Primary bile acid shapes peripheral immunity in inflammatory bowel disease-associated primary sclerosing cholangitis.

Abstract

Primary sclerosing cholangitis (PSC) is a chronic cholestatic liver disease often associated with underlying inflammatory bowel disease (IBD). This study investigates how PSC predisposes individuals to altered inflammatory immune responses compared with IBD alone. A case-control study was conducted with a cohort of 75 patients, including 16 with PSC (14 with concomitant IBD), 39 with IBD alone, and 20 controls. Serum bile acid profile, proteomic analysis, and immune-related gene expression in the colon tissue were examined.

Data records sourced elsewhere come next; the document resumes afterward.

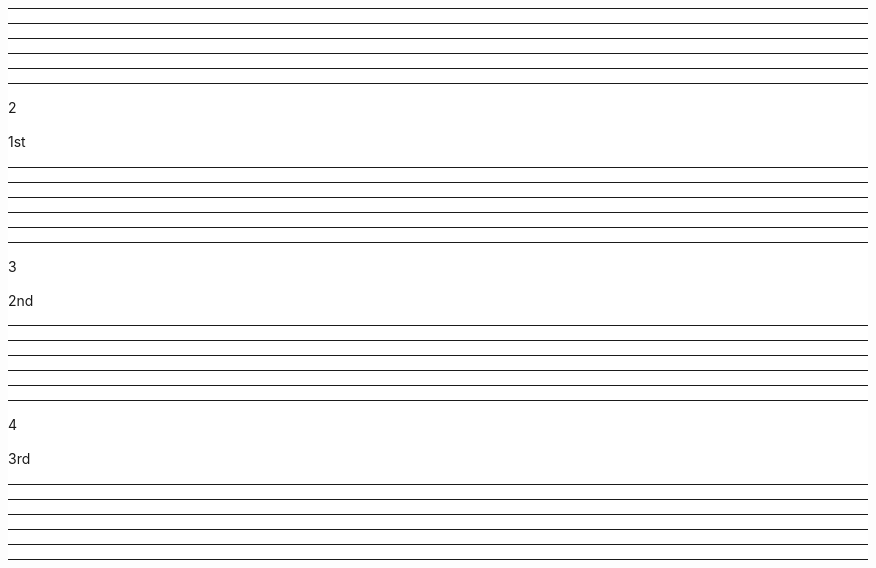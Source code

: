 
---

---

---

---

---

---

2

1st

---

---

---

---

---

---

3

2nd

---

---

---

---

---

---

4

3rd

---

---

---

---

---

---
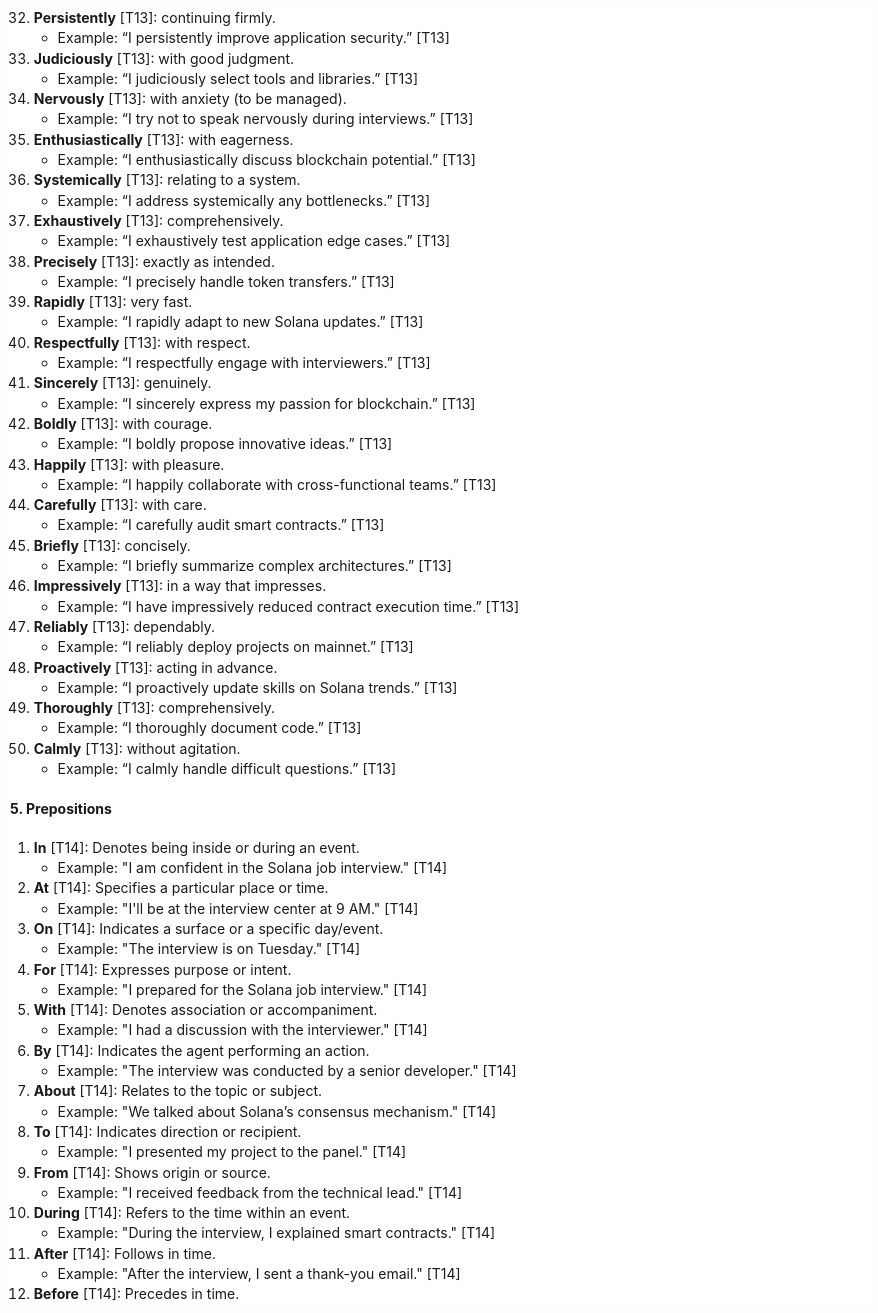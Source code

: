 32. **Persistently** [T13]: continuing firmly.
    *   Example: “I persistently improve application security.” [T13]
33. **Judiciously** [T13]: with good judgment.
    *   Example: “I judiciously select tools and libraries.” [T13]
34. **Nervously** [T13]: with anxiety (to be managed).
    *   Example: “I try not to speak nervously during interviews.” [T13]
35. **Enthusiastically** [T13]: with eagerness.
    *   Example: “I enthusiastically discuss blockchain potential.” [T13]
36. **Systemically** [T13]: relating to a system.
    *   Example: “I address systemically any bottlenecks.” [T13]
37. **Exhaustively** [T13]: comprehensively.
    *   Example: “I exhaustively test application edge cases.” [T13]
38. **Precisely** [T13]: exactly as intended.
    *   Example: “I precisely handle token transfers.” [T13]
39. **Rapidly** [T13]: very fast.
    *   Example: “I rapidly adapt to new Solana updates.” [T13]
40. **Respectfully** [T13]: with respect.
    *   Example: “I respectfully engage with interviewers.” [T13]
41. **Sincerely** [T13]: genuinely.
    *   Example: “I sincerely express my passion for blockchain.” [T13]
42. **Boldly** [T13]: with courage.
    *   Example: “I boldly propose innovative ideas.” [T13]
43. **Happily** [T13]: with pleasure.
    *   Example: “I happily collaborate with cross-functional teams.” [T13]
44. **Carefully** [T13]: with care.
    *   Example: “I carefully audit smart contracts.” [T13]
45. **Briefly** [T13]: concisely.
    *   Example: “I briefly summarize complex architectures.” [T13]
46. **Impressively** [T13]: in a way that impresses.
    *   Example: “I have impressively reduced contract execution time.” [T13]
47. **Reliably** [T13]: dependably.
    *   Example: “I reliably deploy projects on mainnet.” [T13]
48. **Proactively** [T13]: acting in advance.
    *   Example: “I proactively update skills on Solana trends.” [T13]
49. **Thoroughly** [T13]: comprehensively.
    *   Example: “I thoroughly document code.” [T13]
50. **Calmly** [T13]: without agitation.
    *   Example: “I calmly handle difficult questions.” [T13]

#### 5. Prepositions

1.  **In** [T14]: Denotes being inside or during an event.
    *   Example: "I am confident in the Solana job interview." [T14]
2.  **At** [T14]: Specifies a particular place or time.
    *   Example: "I'll be at the interview center at 9 AM." [T14]
3.  **On** [T14]: Indicates a surface or a specific day/event.
    *   Example: "The interview is on Tuesday." [T14]
4.  **For** [T14]: Expresses purpose or intent.
    *   Example: "I prepared for the Solana job interview." [T14]
5.  **With** [T14]: Denotes association or accompaniment.
    *   Example: "I had a discussion with the interviewer." [T14]
6.  **By** [T14]: Indicates the agent performing an action.
    *   Example: "The interview was conducted by a senior developer." [T14]
7.  **About** [T14]: Relates to the topic or subject.
    *   Example: "We talked about Solana’s consensus mechanism." [T14]
8.  **To** [T14]: Indicates direction or recipient.
    *   Example: "I presented my project to the panel." [T14]
9.  **From** [T14]: Shows origin or source.
    *   Example: "I received feedback from the technical lead." [T14]
10. **During** [T14]: Refers to the time within an event.
    *   Example: "During the interview, I explained smart contracts." [T14]
11. **After** [T14]: Follows in time.
    *   Example: "After the interview, I sent a thank-you email." [T14]
12. **Before** [T14]: Precedes in time.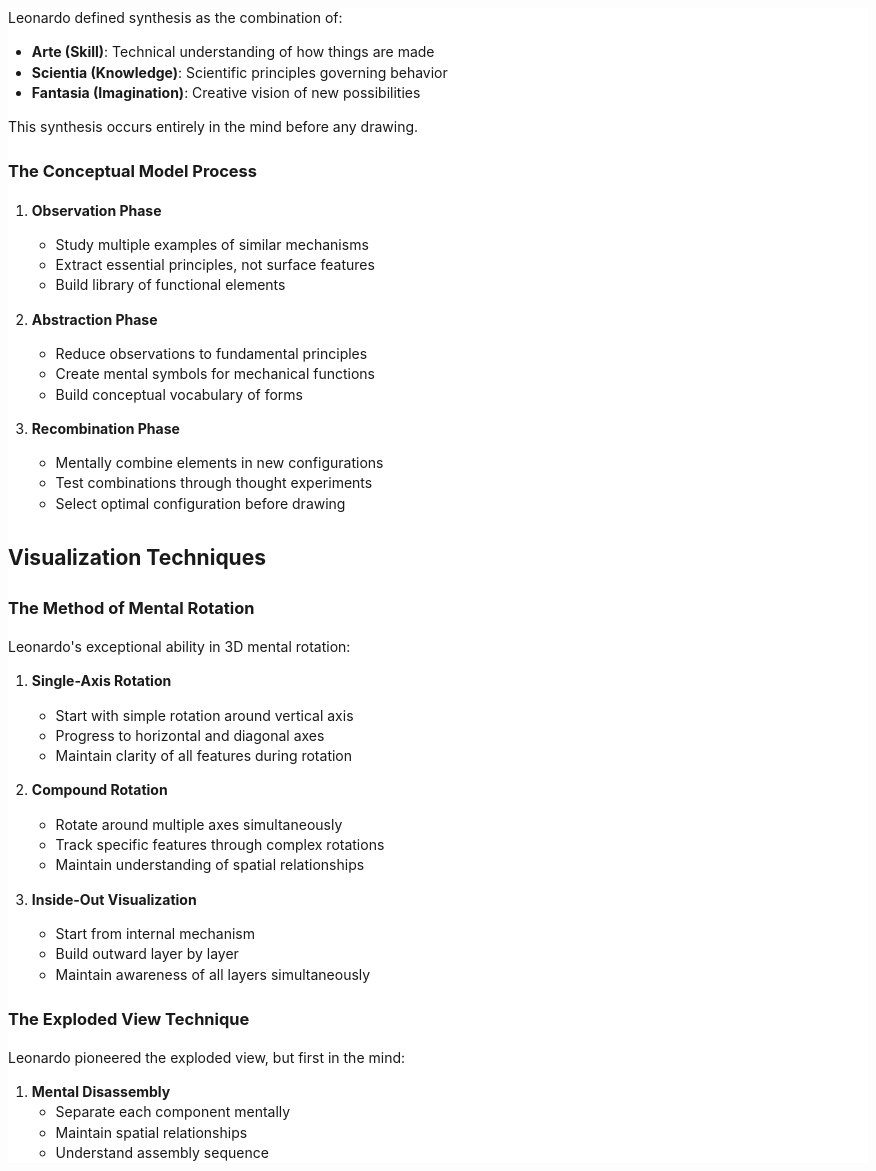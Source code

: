 Leonardo defined synthesis as the combination of:

- **Arte (Skill)**: Technical understanding of how things are made
- **Scientia (Knowledge)**: Scientific principles governing behavior
- **Fantasia (Imagination)**: Creative vision of new possibilities

This synthesis occurs entirely in the mind before any drawing.

### The Conceptual Model Process

1. **Observation Phase**
   - Study multiple examples of similar mechanisms
   - Extract essential principles, not surface features
   - Build library of functional elements

2. **Abstraction Phase**
   - Reduce observations to fundamental principles
   - Create mental symbols for mechanical functions
   - Build conceptual vocabulary of forms

3. **Recombination Phase**
   - Mentally combine elements in new configurations
   - Test combinations through thought experiments
   - Select optimal configuration before drawing

## Visualization Techniques

### The Method of Mental Rotation

Leonardo's exceptional ability in 3D mental rotation:

1. **Single-Axis Rotation**
   - Start with simple rotation around vertical axis
   - Progress to horizontal and diagonal axes
   - Maintain clarity of all features during rotation

2. **Compound Rotation**
   - Rotate around multiple axes simultaneously
   - Track specific features through complex rotations
   - Maintain understanding of spatial relationships

3. **Inside-Out Visualization**
   - Start from internal mechanism
   - Build outward layer by layer
   - Maintain awareness of all layers simultaneously

### The Exploded View Technique

Leonardo pioneered the exploded view, but first in the mind:

1. **Mental Disassembly**
   - Separate each component mentally
   - Maintain spatial relationships
   - Understand assembly sequence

Colonic tissue from PSC patients exhibited up-regulation of immune regulation and inflammatory signaling mRNA markers, including LGR5, IL-8, CCL2, COX2, TWIST1, and SNAIL. Additionally, PSC patients displayed a distinct proinflammatory serum proteomic signature and moderate elevation of some bile acids, such as glycochenodeoxycholic acid (GCDCA). Co-incubation of human-derived monocytes with GCDCA partially replicated the inflammatory profile observed in PSC. These findings suggest that circulating bile acids modulate the peripheral immune system proinflammatory response, contributing to the unique PSC phenotype.